12th October. The Holy Grail

It has become somewhat of a tradition (well for the last two years) that we venture further north in the hope of something different. This was actually a thinly veiled disguise to do a spot of filthy twitching. Having resisted the urge to go for the Taiga Fly' when it was on Fetlar the chance to see it nearer on Yell couldn't be ignored. Things went to plan i.e. Andy managed to get us all up at 07:30 in time for us to get breakfast and make the 09:40 ferry. More importantly hot pies were available at Mainlands (a good omen). Arriving at Gloup around 10:30 we immediately located the bird around the farm where it performed very well.


video

Having 'murdered' the flycatcher we then tried some of the suitable looking gardens on Yell. Unfortunately there had been something of a clear out and even finding a Goldcrest in them proved difficult. A Sheep at Cullivoe needed our assistance as it had got it's head stuck in the wire - lucky for the sheep that we came along and that no Welsh birders were in the vicinity There had been an Arctic Redpoll at Yell Leisure Centre so with the absence of anything else we went there. A walk around the small planted area revealed just a few Bramblings but whilst we were sat in the car waiting for Rob to finish off yet another phone call he banged on the window pointing out the Redpoll just a few metres away. We duly 'slaughtered' it and it's little cousin the accompanying Mealy Redpoll.

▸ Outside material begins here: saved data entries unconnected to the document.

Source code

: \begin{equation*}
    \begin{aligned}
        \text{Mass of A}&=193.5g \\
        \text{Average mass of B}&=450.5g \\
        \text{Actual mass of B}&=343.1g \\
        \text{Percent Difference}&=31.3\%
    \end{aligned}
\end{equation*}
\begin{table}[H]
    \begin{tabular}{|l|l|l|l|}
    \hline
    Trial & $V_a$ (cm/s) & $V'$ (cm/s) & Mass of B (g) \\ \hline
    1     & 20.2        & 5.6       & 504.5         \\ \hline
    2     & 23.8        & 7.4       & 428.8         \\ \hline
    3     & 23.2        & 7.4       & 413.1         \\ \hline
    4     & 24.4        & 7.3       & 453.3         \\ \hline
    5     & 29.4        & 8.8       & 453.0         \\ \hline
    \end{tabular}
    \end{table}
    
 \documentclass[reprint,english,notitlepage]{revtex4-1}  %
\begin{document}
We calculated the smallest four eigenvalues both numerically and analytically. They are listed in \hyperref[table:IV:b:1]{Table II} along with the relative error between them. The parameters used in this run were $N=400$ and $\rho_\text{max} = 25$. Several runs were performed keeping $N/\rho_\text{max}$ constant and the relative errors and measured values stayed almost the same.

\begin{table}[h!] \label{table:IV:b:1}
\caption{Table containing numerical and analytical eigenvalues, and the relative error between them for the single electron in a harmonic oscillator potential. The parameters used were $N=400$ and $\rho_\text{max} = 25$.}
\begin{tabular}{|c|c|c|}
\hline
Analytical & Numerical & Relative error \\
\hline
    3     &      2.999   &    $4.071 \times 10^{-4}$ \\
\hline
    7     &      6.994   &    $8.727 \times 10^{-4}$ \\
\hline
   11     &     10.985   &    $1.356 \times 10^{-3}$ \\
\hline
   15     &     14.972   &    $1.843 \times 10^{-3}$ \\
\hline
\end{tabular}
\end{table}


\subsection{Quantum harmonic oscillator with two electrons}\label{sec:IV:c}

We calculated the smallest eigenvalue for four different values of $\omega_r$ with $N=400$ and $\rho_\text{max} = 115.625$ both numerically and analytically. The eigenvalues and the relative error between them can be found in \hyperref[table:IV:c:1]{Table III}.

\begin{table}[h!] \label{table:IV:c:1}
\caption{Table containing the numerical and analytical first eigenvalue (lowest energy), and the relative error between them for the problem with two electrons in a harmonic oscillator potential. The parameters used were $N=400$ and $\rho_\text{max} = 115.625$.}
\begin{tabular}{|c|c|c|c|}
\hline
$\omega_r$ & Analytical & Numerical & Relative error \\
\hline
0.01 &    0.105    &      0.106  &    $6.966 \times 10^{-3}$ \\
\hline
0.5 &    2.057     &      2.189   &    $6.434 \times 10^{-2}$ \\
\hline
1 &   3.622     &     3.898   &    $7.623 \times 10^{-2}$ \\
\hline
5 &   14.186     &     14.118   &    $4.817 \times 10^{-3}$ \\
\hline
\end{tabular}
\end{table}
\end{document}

After getting the 2pm ferry we decided on checking a few plantations on our way south. First stop was a new to me site at Graven with a small attractive looking graveyard. The field at the end of the graveyard held a good flock of Redwings, single Pied Fly' and a Bluethroat which unlike the previous two showed very well. Whilst I'massacred' it news of a Blue-tail at Sandgarth came through. Not wanting to be rude we thought it only polite to pay it a visit.


Sandgarth s an excellent spot and has turned up some top draw rarities in the past including on this day in 2003 the second Taiga Flycatcher (pointless fact lifted from RBA). Mark Chapman (not the one that killed that Beatle) was watching the Blue-tail as we arrived, but it was a further twenty minutes before we caught a brief glimpse followed by several more brief views. With the light dimming we tried to salvage something for the found list at Catfirth. Again another empty plantation so we headed to the shop where.................

We found these........


Following Rob's review of the Macaroni Pie a couple of years ago I made it my quest to sample this holiest of pies. Sadly last year none were located. However today was the day and I reached into the fridge at Catfirth stores and pulled out what can only be described as the premier of all pies. It's not much to look at, just macaroni topped with cheese, but hidden inside are beans, not magic beans or jumping beans but baked beans. Cheese, Macaroni, Baked Beans all enclosed in a pie - genius. But how would it hold up cold. Bloody marvellous that's how. The combination of working class ingredients pulled together to make this one truly upper class pie and a ten point rating would do it no justice. My quest is over, never will I eat a superior pie. Amen.

We called in at Tingwall on the way home and picked up the Ring-necked Duck, it wasn't very happy at being picked up so we put it back down and left.